[Opening Supplied data section]

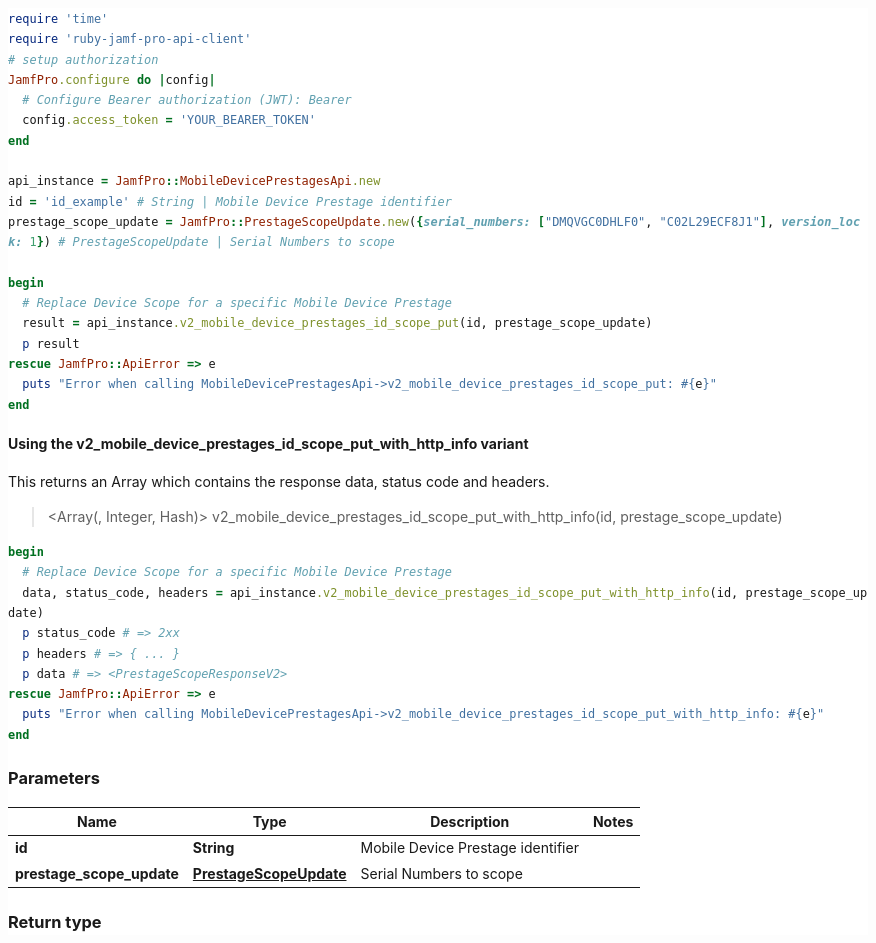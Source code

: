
 ```ruby
require 'time'
require 'ruby-jamf-pro-api-client'
# setup authorization
JamfPro.configure do |config|
  # Configure Bearer authorization (JWT): Bearer
  config.access_token = 'YOUR_BEARER_TOKEN'
end

api_instance = JamfPro::MobileDevicePrestagesApi.new
id = 'id_example' # String | Mobile Device Prestage identifier
prestage_scope_update = JamfPro::PrestageScopeUpdate.new({serial_numbers: ["DMQVGC0DHLF0", "C02L29ECF8J1"], version_lock: 1}) # PrestageScopeUpdate | Serial Numbers to scope

begin
  # Replace Device Scope for a specific Mobile Device Prestage 
  result = api_instance.v2_mobile_device_prestages_id_scope_put(id, prestage_scope_update)
  p result
rescue JamfPro::ApiError => e
  puts "Error when calling MobileDevicePrestagesApi->v2_mobile_device_prestages_id_scope_put: #{e}"
end
```

#### Using the v2_mobile_device_prestages_id_scope_put_with_http_info variant

This returns an Array which contains the response data, status code and headers.

> <Array(<PrestageScopeResponseV2>, Integer, Hash)> v2_mobile_device_prestages_id_scope_put_with_http_info(id, prestage_scope_update)

```ruby
begin
  # Replace Device Scope for a specific Mobile Device Prestage 
  data, status_code, headers = api_instance.v2_mobile_device_prestages_id_scope_put_with_http_info(id, prestage_scope_update)
  p status_code # => 2xx
  p headers # => { ... }
  p data # => <PrestageScopeResponseV2>
rescue JamfPro::ApiError => e
  puts "Error when calling MobileDevicePrestagesApi->v2_mobile_device_prestages_id_scope_put_with_http_info: #{e}"
end
```

### Parameters

| Name | Type | Description | Notes |
| ---- | ---- | ----------- | ----- |
| **id** | **String** | Mobile Device Prestage identifier |  |
| **prestage_scope_update** | [**PrestageScopeUpdate**](PrestageScopeUpdate.md) | Serial Numbers to scope |  |

### Return type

[Closing Supplied data section]

» **What to produce**
A bare number is the whole answer: how many lines in the listing hold the string "Array".

» **Response**
2